Two studies presented at Heart Rhythm 2006 addressed this very question. A review of 732 ICD replacements at the Mayo Clinic (Rochester, Minnesota) between 2000 and 2005 disclosed nine complications (1.24%), including infection and hematoma. Of the 732, electives accounted for 570 and 162 were due to advisories and recalls. A similar review of 533 reimplantations by the Canadian Heart Rhythm Society Device Advisory Working Group disclosed complications in 43 out of 533 (8.1%), 31 of which required further surgical intervention. Ten of that 31 were re-explantations, two of which resulted in death.
Wyn Davies, MD, a consultant cardiologist at St. Mary's Hospital (London), offered a brief international perspective on medical device reports for cardiac devices. Davies pointed out that while “95% of such implants are made by” companies in the U.S., many of these devices are implanted in overseas patients.
This fact, he opined, fairly demands an international standard for reporting.

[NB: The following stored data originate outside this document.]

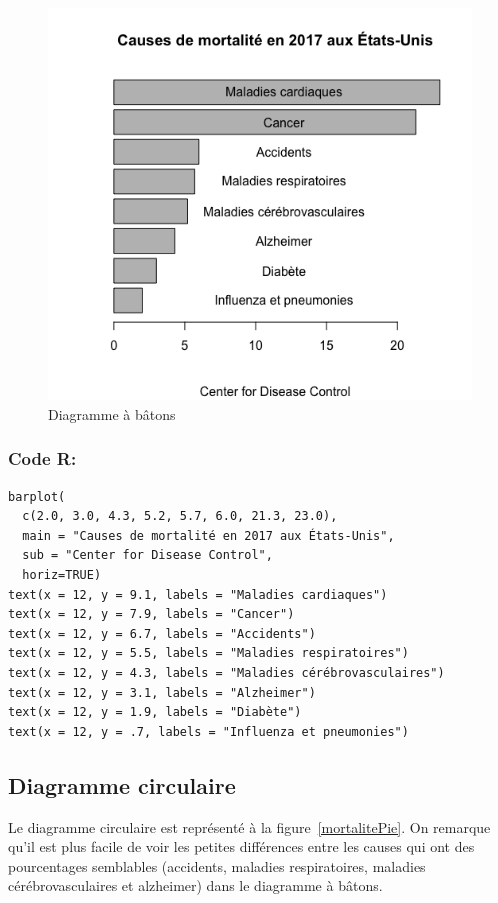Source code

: \documentclass[10pt,twocolumn]{article}
\begin{document}
\begin{figure}[htbp]
	\caption{Diagramme à bâtons}
	\label{mortaliteBarplot}
	\centering
	\includegraphics[width=\linewidth]{d1_mortaliteBarplot}
\end{figure}

\subsubsection*{Code R:}
\begin{verbatim}
barplot(
  c(2.0, 3.0, 4.3, 5.2, 5.7, 6.0, 21.3, 23.0),
  main = "Causes de mortalité en 2017 aux États-Unis",
  sub = "Center for Disease Control",
  horiz=TRUE)
text(x = 12, y = 9.1, labels = "Maladies cardiaques")
text(x = 12, y = 7.9, labels = "Cancer")
text(x = 12, y = 6.7, labels = "Accidents")
text(x = 12, y = 5.5, labels = "Maladies respiratoires")
text(x = 12, y = 4.3, labels = "Maladies cérébrovasculaires")
text(x = 12, y = 3.1, labels = "Alzheimer")
text(x = 12, y = 1.9, labels = "Diabète")
text(x = 12, y = .7, labels = "Influenza et pneumonies")
\end{verbatim}


\subsection{Diagramme circulaire}
Le diagramme circulaire est représenté à la figure~\ref{mortalitePie}. On remarque qu’il est plus facile de voir les petites différences entre les causes qui ont des pourcentages semblables (accidents, maladies respiratoires, maladies cérébrovasculaires et alzheimer) dans le diagramme à bâtons.
\end{document}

Davies commented that not only are reporting standards different from one nation to another, but that “health economy systems themselves” vary widely, even between adjacent nations that otherwise exhibit similar economic and health characteristics. He noted that many countries have minimal reporting requirements while some have no requirements at all.
On the other hand, the rate of implantation of cardiac devices in the U.S. outstrips that of most other nations, including Japan and European nations, “by a factor of 10,” according to Davies.
Davies informed the audience that the Global Harmonization Task Force (GHTF) was looking into this subject. “It's a laudable organization,” he remarked, “but it has a long way to go” to establish a universal reporting standard. GHTF is a group of representatives from regulatory bodies and industry formed in 1992 to examine a number of issues facing the development and regulation of medical devices.
GHTF has issued several documents in this pursuit. In its 2005 summary of requirements of regulatory bodies that require reports on adverse events, the document points out that many firms have to report some events to more than one nation's regulatory apparatus because “some regulatory authorities require reports to be submitted irrespective of the geographical location of the event.”
As is well known, the FDA requires American manufacturers to report events “without regard to the location of the event,” but the report also describes the Australian government's requirements, which apparently do not cover events taking place outside Australia. EU requirements include that “the report should be made to the competent authority in the country of occurrence of the incident,” as well as the country in which the device was implanted if the country in question is “a member state.”
In a further demonstration of the wild disparity of reporting requirements in states with extensive regulatory mechanisms, the report also states that in Japan, “manufacturers and importers of medical devices shall submit a Fuguai (AE) report to the Japanese government, but that “no other entity, organization or body can receive a Fuguai report directly in Japan” and that “foreign organizations can't receive Fuguai reports either."